# different uses for spin index



## outboardguy44 (Mar 1, 2014)

I've always referred to these things as a collet index, but that's probably not really the right name for it. At any rate, I see them used at work in the tool room, as well as in the QA lab. This one had been sitting around unused for a couple of years so one of the tool room guys asked if I wanted to get it out of their way. Price was right, so I brought it home, thinking I might be able to figure out ways to put it to work in my dungeon.

I don't have a milling machine, but I do have a lathe and a shaper (South Bend 9A and an Atlas 7B). I also don't have an abundance of skill in this field, I can do enough to get by and keep my old motors together and running, and that's about it.

I made some T-nuts and drilled holes in the base of the spin index so I could have a simple way to clamp it down on the shaper table. Sometimes I have to machine my own fasteners, and I thought maybe the index would be an easy way to cut squares, flats, or hexes on the shaper.





Then I figured out that by taking 3/16" off the index base, the axis od the collet  spindle would line up perfectly with the spindle of the South Bend  lathe, so after shaving the base off on a Bridgeport at the plant, I machined an adapter to allow it  to mount onto the compound slide. I've used it a couple of times for  milling keyways in propeller shafts for antique outboard motor projects  I'm working on. I like it because I don't have to measure anything to  line up the centre of any shaft, as long as it fits in the collet, the  tool in the spindle is always lined up with the centreline of the work  piece. If I have to hack out a keyway or slot, I use a micrometer adjustable stop to control the depth. In this case, I was milling a 3/32" key slot so I had to take it pretty easy on the depth of each pass.

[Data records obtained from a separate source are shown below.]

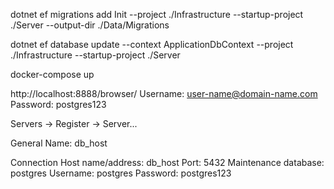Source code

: dotnet ef migrations add Init --project ./Infrastructure --startup-project ./Server --output-dir ./Data/Migrations

dotnet ef database update --context ApplicationDbContext --project ./Infrastructure --startup-project ./Server

docker-compose up

http://localhost:8888/browser/
Username: user-name@domain-name.com
Password: postgres123

Servers -> Register -> Server...

General
Name: db_host

Connection
Host name/address: db_host
Port: 5432
Maintenance database: postgres
Username: postgres
Password: postgres123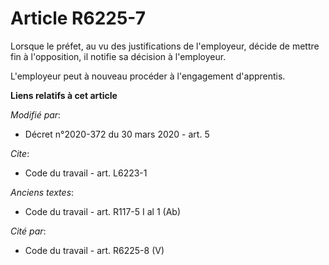 # Article R6225-7

Lorsque le préfet, au vu des justifications de l'employeur, décide de mettre fin à l'opposition, il notifie sa décision à
l'employeur.

L'employeur peut à nouveau procéder à l'engagement d'apprentis.

**Liens relatifs à cet article**

_Modifié par_:

  - Décret n°2020-372 du 30 mars 2020 - art. 5

_Cite_:

  - Code du travail - art. L6223-1

_Anciens textes_:

  - Code du travail - art. R117-5 I al 1 (Ab)

_Cité par_:

  - Code du travail - art. R6225-8 (V)
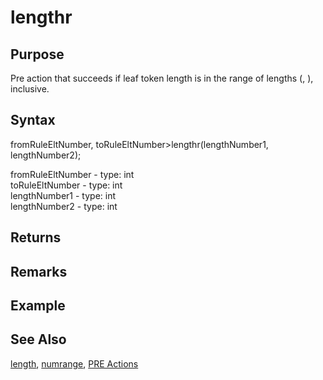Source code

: # lengthr

## Purpose

Pre action that succeeds if leaf token length is in the range of lengths (, ),  inclusive. 

## Syntax

fromRuleEltNumber, toRuleEltNumber&gt;lengthr(lengthNumber1, lengthNumber2);

fromRuleEltNumber - type: int<br> toRuleEltNumber - type: int<br> lengthNumber1 - type: int<br> lengthNumber2 - type: int

## Returns

## Remarks

## Example

## See Also

[length](length.md), [numrange](numrange.md), [PRE Actions](NLP_PP_Stuff/AT-PRE_Actions.md#table_of_@PRE_Actions)

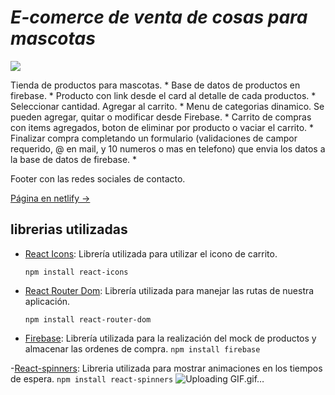 


# _E-comerce de venta de cosas para mascotas_

![](https://res.cloudinary.com/dgb1r2nnn/image/upload/v1664926227/productos/2021-07-01_s2nriu.jpg)


Tienda de productos para mascotas. 
*
Base de datos de productos en firebase.
*
Producto con link desde el card al detalle de cada productos. 
*
Seleccionar cantidad. Agregar al carrito. 
*
Menu de categorias dinamico. Se pueden agregar, quitar o modificar desde Firebase.
*
Carrito de compras con items agregados, boton de eliminar por producto o vaciar el carrito. 
*
Finalizar compra completando un formulario (validaciones de campor requerido, @ en mail, y 10 numeros o mas en telefono) que envia los datos a la base de datos de firebase. 
*

Footer con las redes sociales de contacto. 

[Página en netlify ->](https://mobilem-curso-react.vercel.app/)


## librerias utilizadas

- [React Icons](https://react-icons.github.io/react-icons/):  Librería utilizada para utilizar el icono de carrito.


  `npm install react-icons`
- [React Router Dom](https://reactrouter.com/en/main): Librería utilizada para manejar las rutas de nuestra aplicación.


  `npm install react-router-dom`
- [Firebase](https://firebase.google.com/): Librería utilizada para la realización del mock de productos y almacenar las ordenes de compra. 
  `npm install firebase`

-[React-spinners](https://www.npmjs.com/package/react-spinners): Libreria utilizada para mostrar
animaciones en los tiempos de espera.
`npm install react-spinners`
![Uploading GIF.gif…]()

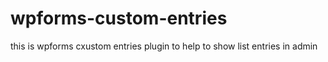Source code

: # wpforms-custom-entries
 this is wpforms cxustom entries plugin to help to show list entries  in admin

It works OK for me, it's not fast or terribly efficient time-wise, but it seems to be accurate enough. There's probably better ways to do this, even without a Bridgeport handy, but I'm never in a rush anyway, those 1914 era boat motors don't seem to anxious to get away before they get all their parts put back on.

Best,
T2


----------



## xalky (Mar 1, 2014)

Those spin indexes are great to have around. They're cheap and versatile. Because they're so cheap, you don't mind hacking one up a bit, to suit your needs. I've seen some guys do some pretty amazing things with spin indexes. )


----------



## uncle harry (Mar 1, 2014)

Those 1914 outboard motors weren't fast enough to get away.  Nice personification though.


----------



## DennisK (Mar 19, 2014)

What a great idea! You've made yourself,in effect, somewhat of a horizontal milling machine for round stock. I just love coming to this forum and seeing all the brilliant ideas that people come up with while "thinking outside the box".


----------



## Dutch (Apr 14, 2014)

outboardguy44 said:


> I also don't have an abundance of skill in this field,



I've been a home machinist for over 30 years and I never thought of using that spin fixture on a shaper or lathe like that and I do have a South Bend shaper. You say you don't have an abundance of skill but I would say you have an abundance of imagination and you have an innovative eye for adaptation. Those attributes are worth more than simple skill, IMO.

Dutch


----------



## llarson (Apr 14, 2014)

That is one nifty idea, sure pays to watch out for other peoples/places castoffs/surpluses. Thanks.


----------



## dualquad (Apr 27, 2014)

Very nice, thanks for sharing!


----------